また、債務者の事情にのみ焦点をあてるのではなく、債権回収に必要な労力、債権額と取立費用との比較、債権回収を強行することによって生じる他の債権者との軋轢等による経済的損失等といった債権者の事情や経済的環境等を踏まえて社会通念に従って総合的に判断されるべきものであるとの最高裁の判例もあります。

ただ、本通達に基づいて貸倒損失を計上する難しさは回収不能の状態にある限りいつでも自由に行えるものではなく、「回収出来ないことが明らかになった事業年度において」行うべきものであるとされている点です。

長期的に回収ができていない債権があり、今後も全額回収することはできないだろうし、今期利益が出ているからこの際に貸倒損失を計上しよう、ということは出来ないという訳です。

 

また、本通達では、会計上の「損金経理」が要件とされています。

※なお、判例によっては「当該債権の回収ができないことが明らかとなった事業年度中に貸倒れとして損金経理をしておかなければ、その後になって、当該債権についてこれを貸倒損失金であるとする主張がし得なくなるものと解すべき実定法上の根拠はない(東京地裁 平成元年7月24日・税務訴訟資料第173号292頁)。

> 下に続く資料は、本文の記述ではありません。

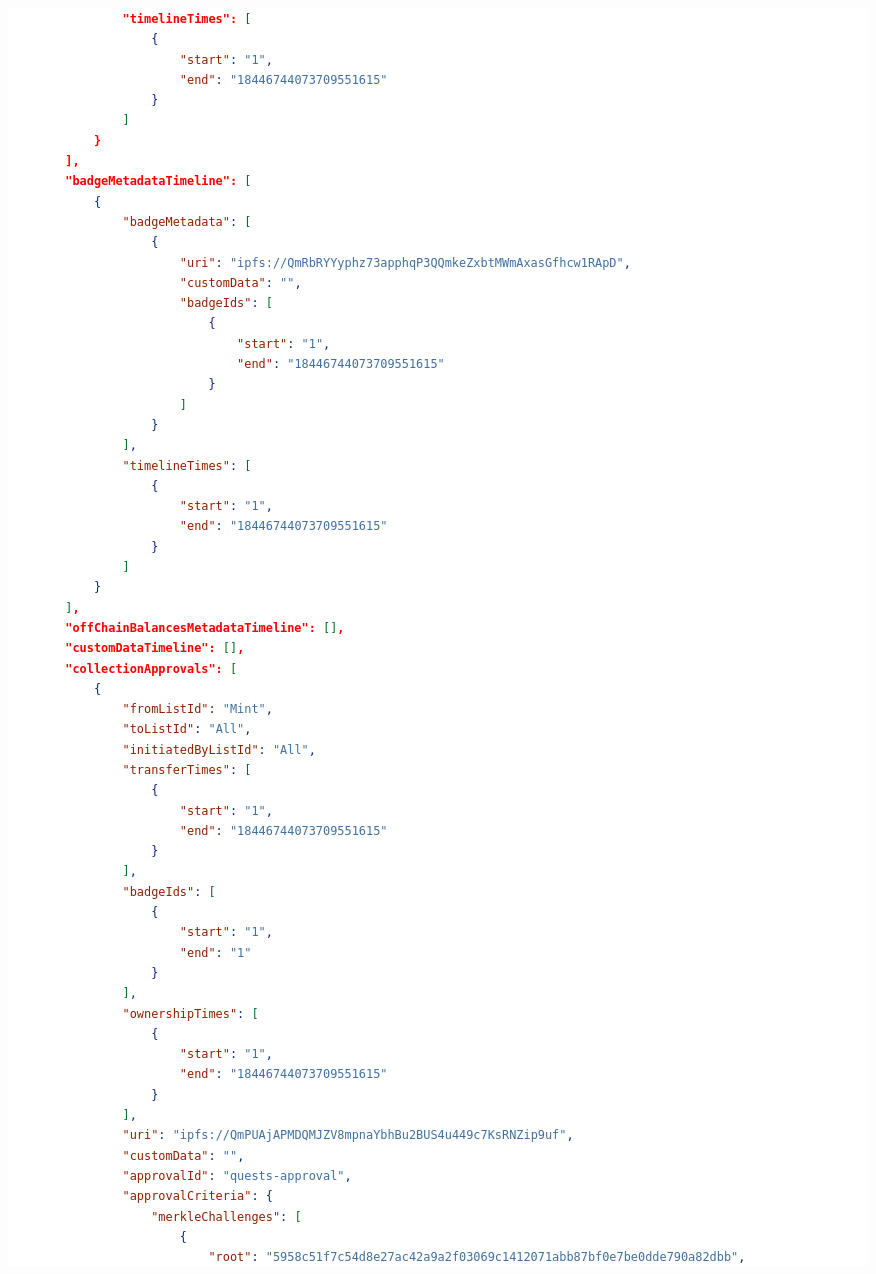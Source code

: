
 ```json
                "timelineTimes": [
                    {
                        "start": "1",
                        "end": "18446744073709551615"
                    }
                ]
            }
        ],
        "badgeMetadataTimeline": [
            {
                "badgeMetadata": [
                    {
                        "uri": "ipfs://QmRbRYYyphz73apphqP3QQmkeZxbtMWmAxasGfhcw1RApD",
                        "customData": "",
                        "badgeIds": [
                            {
                                "start": "1",
                                "end": "18446744073709551615"
                            }
                        ]
                    }
                ],
                "timelineTimes": [
                    {
                        "start": "1",
                        "end": "18446744073709551615"
                    }
                ]
            }
        ],
        "offChainBalancesMetadataTimeline": [],
        "customDataTimeline": [],
        "collectionApprovals": [
            {
                "fromListId": "Mint",
                "toListId": "All",
                "initiatedByListId": "All",
                "transferTimes": [
                    {
                        "start": "1",
                        "end": "18446744073709551615"
                    }
                ],
                "badgeIds": [
                    {
                        "start": "1",
                        "end": "1"
                    }
                ],
                "ownershipTimes": [
                    {
                        "start": "1",
                        "end": "18446744073709551615"
                    }
                ],
                "uri": "ipfs://QmPUAjAPMDQMJZV8mpnaYbhBu2BUS4u449c7KsRNZip9uf",
                "customData": "",
                "approvalId": "quests-approval",
                "approvalCriteria": {
                    "merkleChallenges": [
                        {
                            "root": "5958c51f7c54d8e27ac42a9a2f03069c1412071abb87bf0e7be0dde790a82dbb",
```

」とするものもあります。

 

 

4.貸倒損失の判断③
~一定期間取引後弁済がない場合等の貸倒れ~


 

 

 【法基通9-6-3】

債務者について次に掲げる事実が発生した場合には,その債務者に対して有する売掛債権(売掛金,未収請負金その他これらに準ずる債権をいい,貸付金その他これに準ずる債権を含まない。以下9―6―3において同じ。)について法人が当該売掛債権の額から備忘価額を控除した残額を貸倒れとして損金経理をしたときは,これを認める。

(1)債務者との取引を停止した時(最後の弁済期又は最後の弁済の時が当該停止をした時以後である場合には,これらのうち最も遅い時)以後1年以上経過した場合(当該売掛債権について担保物のある場合を除く。)

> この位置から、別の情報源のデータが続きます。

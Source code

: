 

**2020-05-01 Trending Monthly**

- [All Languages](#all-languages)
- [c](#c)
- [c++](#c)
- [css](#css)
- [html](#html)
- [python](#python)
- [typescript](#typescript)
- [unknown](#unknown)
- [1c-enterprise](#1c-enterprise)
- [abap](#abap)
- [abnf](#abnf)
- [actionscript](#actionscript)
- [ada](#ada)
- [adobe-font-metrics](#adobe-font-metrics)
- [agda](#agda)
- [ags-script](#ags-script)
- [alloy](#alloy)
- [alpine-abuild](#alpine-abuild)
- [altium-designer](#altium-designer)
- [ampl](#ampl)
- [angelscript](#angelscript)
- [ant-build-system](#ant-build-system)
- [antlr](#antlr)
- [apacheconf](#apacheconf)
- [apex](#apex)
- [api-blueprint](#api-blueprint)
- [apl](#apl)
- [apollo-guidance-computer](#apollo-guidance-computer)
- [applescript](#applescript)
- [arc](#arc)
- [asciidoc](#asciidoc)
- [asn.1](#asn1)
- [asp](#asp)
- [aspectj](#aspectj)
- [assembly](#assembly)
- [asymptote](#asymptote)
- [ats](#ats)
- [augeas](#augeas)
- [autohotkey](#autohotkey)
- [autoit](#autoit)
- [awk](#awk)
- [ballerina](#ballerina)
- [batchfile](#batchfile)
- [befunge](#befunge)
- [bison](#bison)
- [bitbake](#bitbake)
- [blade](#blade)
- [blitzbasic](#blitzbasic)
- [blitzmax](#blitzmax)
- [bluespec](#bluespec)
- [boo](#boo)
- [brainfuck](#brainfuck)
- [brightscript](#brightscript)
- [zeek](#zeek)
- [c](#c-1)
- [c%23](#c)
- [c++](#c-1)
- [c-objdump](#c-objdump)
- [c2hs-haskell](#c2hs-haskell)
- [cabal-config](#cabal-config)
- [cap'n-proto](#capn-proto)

(2)法人が同一地域の債務者について有する当該売掛債権の総額がその取立てのために要する旅費その他の費用に満たない場合において,当該債務者に対し支払を督促したにもかかわらず弁済がないとき

(注)(1)の取引の停止は,継続的な取引を行っていた債務者につきその資産状況,支払能力等が悪化したためその後の取引を停止するに至った場合をいうのであるから,例えば不動産取引のようにたまたま取引を行った債務者に対して有する当該取引に係る売掛債権については,この取扱いの適用はない。

 

本通達は、9-6-1や9-6-2と異なり、明らかに回収不能な状況あること要件とせず、形式的な判断で貸倒損失を計上できることが分かります。

ただ、その対象になるのは全ての金銭債権ではなく、「継続的な営業債権」に限られているため注意が必要です。

本通達においても「事実が発生した場合」とあるため、継続的な営業債権の取引停止日と最後の弁済日のうち最も遅い日(つまり直近の日)から、1年以上経過した事業年度では処理を行わず、翌事業年度以降で処理を行う、というのは出来ないことになります。

また、本通達に基づいて貸倒損失を計上した場合には、明らかに回収不能であることが要件でないため、計上後において相手方の財務状況が回復し、弁済可能になったと連絡を受ける場合もあると思います。

その場合には実際に弁済があった事業年度において益金算入する必要があります。

 

なお、本通達では、会計上の「損金経理」が要件とされています。

 

 

5.まとめ


 

貸倒損失に関する法人税の基本通達を3つ確認しましたが、いかがでしたでしょうか。

 

9-6-1のように第三者からみても回収不能であることが明らかな場合にはその計上時期は比較的明瞭ですが、9-6-2や9-6-3は計上時期を逃すとそれ以降の貸倒損失計上のハードルは高くなると考えます。

ただ、個人的には、長期的に回収ができていない債権がある場合でも、9-6-1の(4)もしくは9-6-2に基づいて、次のようなアプローチを行い、回収不能であるかどうかの事実・状況確認を行い、証拠資料を揃えておくことで貸倒損失を計上できる可能性はあると考えます。

・信用調査会社を利用した調査報告書の受領

・内容証明郵便や催告書の写しの保管

・現地への訪問や周辺(取引関係)への聞き取り

・当該債務者に関して従業員等から受けた報告や社内での判断の取りまとめ資料

 

補足になりますが、消費税については、貸倒損失を計上した事業年度において「貸倒れとなった金額に対応する消費税額」を「貸倒れの発生した課税期間の売上げに対する消費税額」から控除することができるので忘れずに処理を行うようにしてください。